Leave the pictures out and transcribe every record exactly.

DATA FOR THIS EXERCISE ::
+-------+
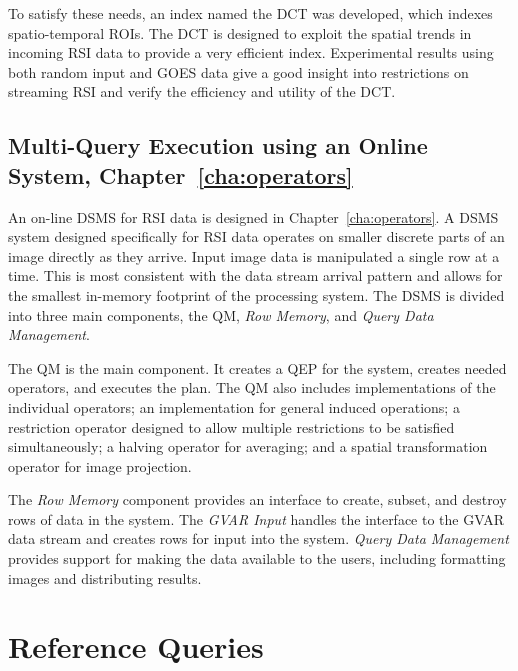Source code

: \documentclass{ucdthesis}       %
\begin{document}
To satisfy these needs, an index named the \acf{DCT} was developed,
which indexes spatio-temporal \acp{ROI}.  The \ac{DCT} is designed to
exploit the spatial trends in incoming \ac{RSI} data to provide a very
efficient index.  Experimental results using both random input and
\acf{GOES} data give a good insight into restrictions on streaming \ac{RSI}
and verify the efficiency and utility of the \ac{DCT}.

\subsection*{Multi-Query Execution using an Online System,
  Chapter~\ref{cha:operators}}

An on-line \ac{DSMS} for \ac{RSI} data is designed in
Chapter~\ref{cha:operators}.  A \ac{DSMS} system designed specifically
for \ac{RSI} data operates on smaller discrete parts of an image
directly as they arrive.  Input image data is manipulated a single row
at a time.  This is most consistent with the data stream arrival
pattern and allows for the smallest in-memory footprint of the
processing system.  The \ac{DSMS} is divided into three main
components, the \acf{QM}, \emph{Row Memory}, and \emph{Query Data
 Management}.

The \ac{QM} is the main component.  It creates a \acf{QEP} for the
system, creates needed operators, and executes the plan.  The \ac{QM}
also includes implementations of the individual operators; an
implementation for general induced operations; a restriction operator
designed to allow multiple restrictions to be satisfied
simultaneously; a halving operator for averaging; and a spatial
transformation operator for image projection.

The \emph{Row Memory} component provides an interface to create,
subset, and destroy rows of data in the system.  The \emph{\ac{GVAR}
  Input} handles the interface to the \ac{GVAR} data stream and
creates rows for input into the system.  \emph{Query Data Management}
provides support for making the data available to the users, including
formatting images and distributing results.


\section{Reference Queries}
\label{sec:queries}
\end{document}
+-------+
RESPONSE FOR THIS EXERCISE ::
Source code

: \documentclass{ucdthesis}       %
\begin{document}
To satisfy these needs, an index named the \acf{DCT} was developed,
which indexes spatio-temporal \acp{ROI}.  The \ac{DCT} is designed to
exploit the spatial trends in incoming \ac{RSI} data to provide a very
efficient index.  Experimental results using both random input and
\acf{GOES} data give a good insight into restrictions on streaming \ac{RSI}
and verify the efficiency and utility of the \ac{DCT}.

\subsection*{Multi-Query Execution using an Online System,
  Chapter~\ref{cha:operators}}

An on-line \ac{DSMS} for \ac{RSI} data is designed in
Chapter~\ref{cha:operators}.  A \ac{DSMS} system designed specifically
for \ac{RSI} data operates on smaller discrete parts of an image
directly as they arrive.  Input image data is manipulated a single row
at a time.  This is most consistent with the data stream arrival
pattern and allows for the smallest in-memory footprint of the
processing system.  The \ac{DSMS} is divided into three main
components, the \acf{QM}, \emph{Row Memory}, and \emph{Query Data
 Management}.

The \ac{QM} is the main component.  It creates a \acf{QEP} for the
system, creates needed operators, and executes the plan.  The \ac{QM}
also includes implementations of the individual operators; an
implementation for general induced operations; a restriction operator
designed to allow multiple restrictions to be satisfied
simultaneously; a halving operator for averaging; and a spatial
transformation operator for image projection.

The \emph{Row Memory} component provides an interface to create,
subset, and destroy rows of data in the system.  The \emph{\ac{GVAR}
  Input} handles the interface to the \ac{GVAR} data stream and
creates rows for input into the system.  \emph{Query Data Management}
provides support for making the data available to the users, including
formatting images and distributing results.


\section{Reference Queries}
\label{sec:queries}
\end{document}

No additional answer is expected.